» Work item
All entries below must be given again exactly as they stand.

» Provided data
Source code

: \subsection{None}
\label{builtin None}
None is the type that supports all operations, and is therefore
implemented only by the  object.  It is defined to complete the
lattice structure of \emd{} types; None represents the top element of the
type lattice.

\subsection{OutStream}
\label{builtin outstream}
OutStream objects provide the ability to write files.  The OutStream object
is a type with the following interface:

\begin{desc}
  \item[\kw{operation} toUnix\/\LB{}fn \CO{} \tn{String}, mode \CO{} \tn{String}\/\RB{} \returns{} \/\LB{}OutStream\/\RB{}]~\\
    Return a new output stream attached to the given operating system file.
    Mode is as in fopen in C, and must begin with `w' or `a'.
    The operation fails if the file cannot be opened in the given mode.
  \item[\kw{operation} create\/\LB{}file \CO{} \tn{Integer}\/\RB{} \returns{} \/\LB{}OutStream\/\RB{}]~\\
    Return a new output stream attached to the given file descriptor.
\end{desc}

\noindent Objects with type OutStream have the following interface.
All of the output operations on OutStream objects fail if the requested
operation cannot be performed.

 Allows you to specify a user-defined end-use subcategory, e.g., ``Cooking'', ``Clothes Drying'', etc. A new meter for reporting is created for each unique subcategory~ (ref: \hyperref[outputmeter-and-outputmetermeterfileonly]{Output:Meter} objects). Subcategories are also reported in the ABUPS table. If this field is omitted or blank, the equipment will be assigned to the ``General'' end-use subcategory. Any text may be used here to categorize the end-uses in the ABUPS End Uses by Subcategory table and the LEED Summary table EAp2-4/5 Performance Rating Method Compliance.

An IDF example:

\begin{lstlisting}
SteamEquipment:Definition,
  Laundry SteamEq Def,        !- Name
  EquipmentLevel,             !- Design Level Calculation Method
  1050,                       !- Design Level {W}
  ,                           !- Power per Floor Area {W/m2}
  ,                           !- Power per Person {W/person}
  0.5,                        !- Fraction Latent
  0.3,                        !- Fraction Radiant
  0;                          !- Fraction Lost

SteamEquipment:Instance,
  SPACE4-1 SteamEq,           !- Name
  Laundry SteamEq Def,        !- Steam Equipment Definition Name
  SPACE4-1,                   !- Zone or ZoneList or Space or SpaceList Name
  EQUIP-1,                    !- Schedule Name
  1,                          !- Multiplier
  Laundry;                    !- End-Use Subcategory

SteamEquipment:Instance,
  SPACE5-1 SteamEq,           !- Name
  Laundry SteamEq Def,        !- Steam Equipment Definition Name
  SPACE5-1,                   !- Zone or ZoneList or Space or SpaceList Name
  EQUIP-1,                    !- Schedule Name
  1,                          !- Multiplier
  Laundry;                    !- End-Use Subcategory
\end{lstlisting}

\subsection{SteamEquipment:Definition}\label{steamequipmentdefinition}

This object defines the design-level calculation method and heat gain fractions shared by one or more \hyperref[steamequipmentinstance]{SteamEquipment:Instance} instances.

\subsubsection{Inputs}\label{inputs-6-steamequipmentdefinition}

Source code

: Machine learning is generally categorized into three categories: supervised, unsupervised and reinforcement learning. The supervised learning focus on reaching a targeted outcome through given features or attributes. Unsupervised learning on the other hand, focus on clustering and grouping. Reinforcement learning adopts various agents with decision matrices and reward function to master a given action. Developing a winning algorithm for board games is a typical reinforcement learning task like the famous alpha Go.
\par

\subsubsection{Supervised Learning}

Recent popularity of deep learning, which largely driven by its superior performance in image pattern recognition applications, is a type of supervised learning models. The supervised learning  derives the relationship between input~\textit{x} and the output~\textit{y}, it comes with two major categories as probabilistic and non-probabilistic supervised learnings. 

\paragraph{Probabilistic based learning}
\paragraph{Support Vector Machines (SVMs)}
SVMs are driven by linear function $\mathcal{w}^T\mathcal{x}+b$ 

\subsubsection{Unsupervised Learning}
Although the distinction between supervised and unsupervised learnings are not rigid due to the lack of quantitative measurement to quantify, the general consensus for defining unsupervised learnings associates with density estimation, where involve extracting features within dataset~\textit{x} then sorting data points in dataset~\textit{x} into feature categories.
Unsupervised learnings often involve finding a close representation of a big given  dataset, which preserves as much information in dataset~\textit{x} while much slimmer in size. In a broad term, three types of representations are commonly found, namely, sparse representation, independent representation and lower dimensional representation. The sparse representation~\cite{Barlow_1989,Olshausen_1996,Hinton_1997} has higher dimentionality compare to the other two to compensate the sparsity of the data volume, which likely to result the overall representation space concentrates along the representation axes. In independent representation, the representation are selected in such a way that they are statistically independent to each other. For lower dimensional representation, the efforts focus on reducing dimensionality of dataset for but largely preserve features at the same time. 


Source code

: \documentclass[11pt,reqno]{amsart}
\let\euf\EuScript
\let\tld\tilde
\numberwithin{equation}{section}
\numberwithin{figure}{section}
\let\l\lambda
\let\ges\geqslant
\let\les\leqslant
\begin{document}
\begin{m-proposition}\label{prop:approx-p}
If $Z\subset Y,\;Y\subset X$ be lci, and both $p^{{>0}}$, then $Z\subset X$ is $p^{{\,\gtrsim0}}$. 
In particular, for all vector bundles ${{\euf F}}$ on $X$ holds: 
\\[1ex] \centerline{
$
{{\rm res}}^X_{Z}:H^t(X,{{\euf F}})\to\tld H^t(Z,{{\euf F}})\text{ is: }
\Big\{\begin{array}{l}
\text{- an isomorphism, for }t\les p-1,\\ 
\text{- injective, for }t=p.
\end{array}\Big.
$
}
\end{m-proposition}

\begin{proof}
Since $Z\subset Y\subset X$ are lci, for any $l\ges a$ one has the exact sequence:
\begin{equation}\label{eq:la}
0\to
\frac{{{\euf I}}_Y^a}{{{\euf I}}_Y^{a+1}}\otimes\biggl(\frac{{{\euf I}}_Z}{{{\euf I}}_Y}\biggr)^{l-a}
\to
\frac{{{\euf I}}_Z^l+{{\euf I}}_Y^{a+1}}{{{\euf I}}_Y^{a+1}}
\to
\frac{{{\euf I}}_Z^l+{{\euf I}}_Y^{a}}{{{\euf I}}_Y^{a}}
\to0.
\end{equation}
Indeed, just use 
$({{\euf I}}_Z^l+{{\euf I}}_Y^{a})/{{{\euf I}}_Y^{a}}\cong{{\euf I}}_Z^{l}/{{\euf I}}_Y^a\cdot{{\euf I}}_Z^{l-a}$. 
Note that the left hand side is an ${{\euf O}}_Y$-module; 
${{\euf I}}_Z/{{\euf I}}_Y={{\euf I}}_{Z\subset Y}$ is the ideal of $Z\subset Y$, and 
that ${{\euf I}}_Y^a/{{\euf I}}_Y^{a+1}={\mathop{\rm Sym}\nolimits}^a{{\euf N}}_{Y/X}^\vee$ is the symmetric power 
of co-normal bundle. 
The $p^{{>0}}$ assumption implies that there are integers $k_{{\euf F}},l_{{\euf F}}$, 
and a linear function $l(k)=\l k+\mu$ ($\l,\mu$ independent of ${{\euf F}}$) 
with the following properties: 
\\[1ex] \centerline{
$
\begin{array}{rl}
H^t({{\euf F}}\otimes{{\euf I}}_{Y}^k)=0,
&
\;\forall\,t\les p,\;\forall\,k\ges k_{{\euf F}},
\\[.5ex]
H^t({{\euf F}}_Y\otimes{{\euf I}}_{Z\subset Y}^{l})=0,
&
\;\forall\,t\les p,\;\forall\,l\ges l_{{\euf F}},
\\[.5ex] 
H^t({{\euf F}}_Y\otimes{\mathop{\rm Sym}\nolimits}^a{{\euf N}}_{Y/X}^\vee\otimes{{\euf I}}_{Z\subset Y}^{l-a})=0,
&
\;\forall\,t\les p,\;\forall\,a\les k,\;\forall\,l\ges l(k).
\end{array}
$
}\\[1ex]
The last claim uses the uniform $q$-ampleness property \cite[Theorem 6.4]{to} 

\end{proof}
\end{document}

» Task answer
Source code

: \subsection{None}
\label{builtin None}
None is the type that supports all operations, and is therefore
implemented only by the  object.  It is defined to complete the
lattice structure of \emd{} types; None represents the top element of the
type lattice.

\subsection{OutStream}
\label{builtin outstream}
OutStream objects provide the ability to write files.  The OutStream object
is a type with the following interface:

\begin{desc}
  \item[\kw{operation} toUnix\/\LB{}fn \CO{} \tn{String}, mode \CO{} \tn{String}\/\RB{} \returns{} \/\LB{}OutStream\/\RB{}]~\\
    Return a new output stream attached to the given operating system file.
    Mode is as in fopen in C, and must begin with `w' or `a'.
    The operation fails if the file cannot be opened in the given mode.
  \item[\kw{operation} create\/\LB{}file \CO{} \tn{Integer}\/\RB{} \returns{} \/\LB{}OutStream\/\RB{}]~\\
    Return a new output stream attached to the given file descriptor.
\end{desc}

\noindent Objects with type OutStream have the following interface.
All of the output operations on OutStream objects fail if the requested
operation cannot be performed.

 Allows you to specify a user-defined end-use subcategory, e.g., ``Cooking'', ``Clothes Drying'', etc. A new meter for reporting is created for each unique subcategory~ (ref: \hyperref[outputmeter-and-outputmetermeterfileonly]{Output:Meter} objects). Subcategories are also reported in the ABUPS table. If this field is omitted or blank, the equipment will be assigned to the ``General'' end-use subcategory. Any text may be used here to categorize the end-uses in the ABUPS End Uses by Subcategory table and the LEED Summary table EAp2-4/5 Performance Rating Method Compliance.

An IDF example:

\begin{lstlisting}
SteamEquipment:Definition,
  Laundry SteamEq Def,        !- Name
  EquipmentLevel,             !- Design Level Calculation Method
  1050,                       !- Design Level {W}
  ,                           !- Power per Floor Area {W/m2}
  ,                           !- Power per Person {W/person}
  0.5,                        !- Fraction Latent
  0.3,                        !- Fraction Radiant
  0;                          !- Fraction Lost

SteamEquipment:Instance,
  SPACE4-1 SteamEq,           !- Name
  Laundry SteamEq Def,        !- Steam Equipment Definition Name
  SPACE4-1,                   !- Zone or ZoneList or Space or SpaceList Name
  EQUIP-1,                    !- Schedule Name
  1,                          !- Multiplier
  Laundry;                    !- End-Use Subcategory

SteamEquipment:Instance,
  SPACE5-1 SteamEq,           !- Name
  Laundry SteamEq Def,        !- Steam Equipment Definition Name
  SPACE5-1,                   !- Zone or ZoneList or Space or SpaceList Name
  EQUIP-1,                    !- Schedule Name
  1,                          !- Multiplier
  Laundry;                    !- End-Use Subcategory
\end{lstlisting}

\subsection{SteamEquipment:Definition}\label{steamequipmentdefinition}

This object defines the design-level calculation method and heat gain fractions shared by one or more \hyperref[steamequipmentinstance]{SteamEquipment:Instance} instances.

\subsubsection{Inputs}\label{inputs-6-steamequipmentdefinition}

Source code

: Machine learning is generally categorized into three categories: supervised, unsupervised and reinforcement learning. The supervised learning focus on reaching a targeted outcome through given features or attributes. Unsupervised learning on the other hand, focus on clustering and grouping. Reinforcement learning adopts various agents with decision matrices and reward function to master a given action. Developing a winning algorithm for board games is a typical reinforcement learning task like the famous alpha Go.
\par

\subsubsection{Supervised Learning}

Recent popularity of deep learning, which largely driven by its superior performance in image pattern recognition applications, is a type of supervised learning models. The supervised learning  derives the relationship between input~\textit{x} and the output~\textit{y}, it comes with two major categories as probabilistic and non-probabilistic supervised learnings. 

\paragraph{Probabilistic based learning}
\paragraph{Support Vector Machines (SVMs)}
SVMs are driven by linear function $\mathcal{w}^T\mathcal{x}+b$ 

\subsubsection{Unsupervised Learning}
Although the distinction between supervised and unsupervised learnings are not rigid due to the lack of quantitative measurement to quantify, the general consensus for defining unsupervised learnings associates with density estimation, where involve extracting features within dataset~\textit{x} then sorting data points in dataset~\textit{x} into feature categories.
Unsupervised learnings often involve finding a close representation of a big given  dataset, which preserves as much information in dataset~\textit{x} while much slimmer in size. In a broad term, three types of representations are commonly found, namely, sparse representation, independent representation and lower dimensional representation. The sparse representation~\cite{Barlow_1989,Olshausen_1996,Hinton_1997} has higher dimentionality compare to the other two to compensate the sparsity of the data volume, which likely to result the overall representation space concentrates along the representation axes. In independent representation, the representation are selected in such a way that they are statistically independent to each other. For lower dimensional representation, the efforts focus on reducing dimensionality of dataset for but largely preserve features at the same time. 


Source code

: \documentclass[11pt,reqno]{amsart}
\let\euf\EuScript
\let\tld\tilde
\numberwithin{equation}{section}
\numberwithin{figure}{section}
\let\l\lambda
\let\ges\geqslant
\let\les\leqslant
\begin{document}
\begin{m-proposition}\label{prop:approx-p}
If $Z\subset Y,\;Y\subset X$ be lci, and both $p^{{>0}}$, then $Z\subset X$ is $p^{{\,\gtrsim0}}$. 
In particular, for all vector bundles ${{\euf F}}$ on $X$ holds: 
\\[1ex] \centerline{
$
{{\rm res}}^X_{Z}:H^t(X,{{\euf F}})\to\tld H^t(Z,{{\euf F}})\text{ is: }
\Big\{\begin{array}{l}
\text{- an isomorphism, for }t\les p-1,\\ 
\text{- injective, for }t=p.
\end{array}\Big.
$
}
\end{m-proposition}

\begin{proof}
Since $Z\subset Y\subset X$ are lci, for any $l\ges a$ one has the exact sequence:
\begin{equation}\label{eq:la}
0\to
\frac{{{\euf I}}_Y^a}{{{\euf I}}_Y^{a+1}}\otimes\biggl(\frac{{{\euf I}}_Z}{{{\euf I}}_Y}\biggr)^{l-a}
\to
\frac{{{\euf I}}_Z^l+{{\euf I}}_Y^{a+1}}{{{\euf I}}_Y^{a+1}}
\to
\frac{{{\euf I}}_Z^l+{{\euf I}}_Y^{a}}{{{\euf I}}_Y^{a}}
\to0.
\end{equation}
Indeed, just use 
$({{\euf I}}_Z^l+{{\euf I}}_Y^{a})/{{{\euf I}}_Y^{a}}\cong{{\euf I}}_Z^{l}/{{\euf I}}_Y^a\cdot{{\euf I}}_Z^{l-a}$. 
Note that the left hand side is an ${{\euf O}}_Y$-module; 
${{\euf I}}_Z/{{\euf I}}_Y={{\euf I}}_{Z\subset Y}$ is the ideal of $Z\subset Y$, and 
that ${{\euf I}}_Y^a/{{\euf I}}_Y^{a+1}={\mathop{\rm Sym}\nolimits}^a{{\euf N}}_{Y/X}^\vee$ is the symmetric power 
of co-normal bundle. 
The $p^{{>0}}$ assumption implies that there are integers $k_{{\euf F}},l_{{\euf F}}$, 
and a linear function $l(k)=\l k+\mu$ ($\l,\mu$ independent of ${{\euf F}}$) 
with the following properties: 
\\[1ex] \centerline{
$
\begin{array}{rl}
H^t({{\euf F}}\otimes{{\euf I}}_{Y}^k)=0,
&
\;\forall\,t\les p,\;\forall\,k\ges k_{{\euf F}},
\\[.5ex]
H^t({{\euf F}}_Y\otimes{{\euf I}}_{Z\subset Y}^{l})=0,
&
\;\forall\,t\les p,\;\forall\,l\ges l_{{\euf F}},
\\[.5ex] 
H^t({{\euf F}}_Y\otimes{\mathop{\rm Sym}\nolimits}^a{{\euf N}}_{Y/X}^\vee\otimes{{\euf I}}_{Z\subset Y}^{l-a})=0,
&
\;\forall\,t\les p,\;\forall\,a\les k,\;\forall\,l\ges l(k).
\end{array}
$
}\\[1ex]
The last claim uses the uniform $q$-ampleness property \cite[Theorem 6.4]{to} 

\end{proof}
\end{document}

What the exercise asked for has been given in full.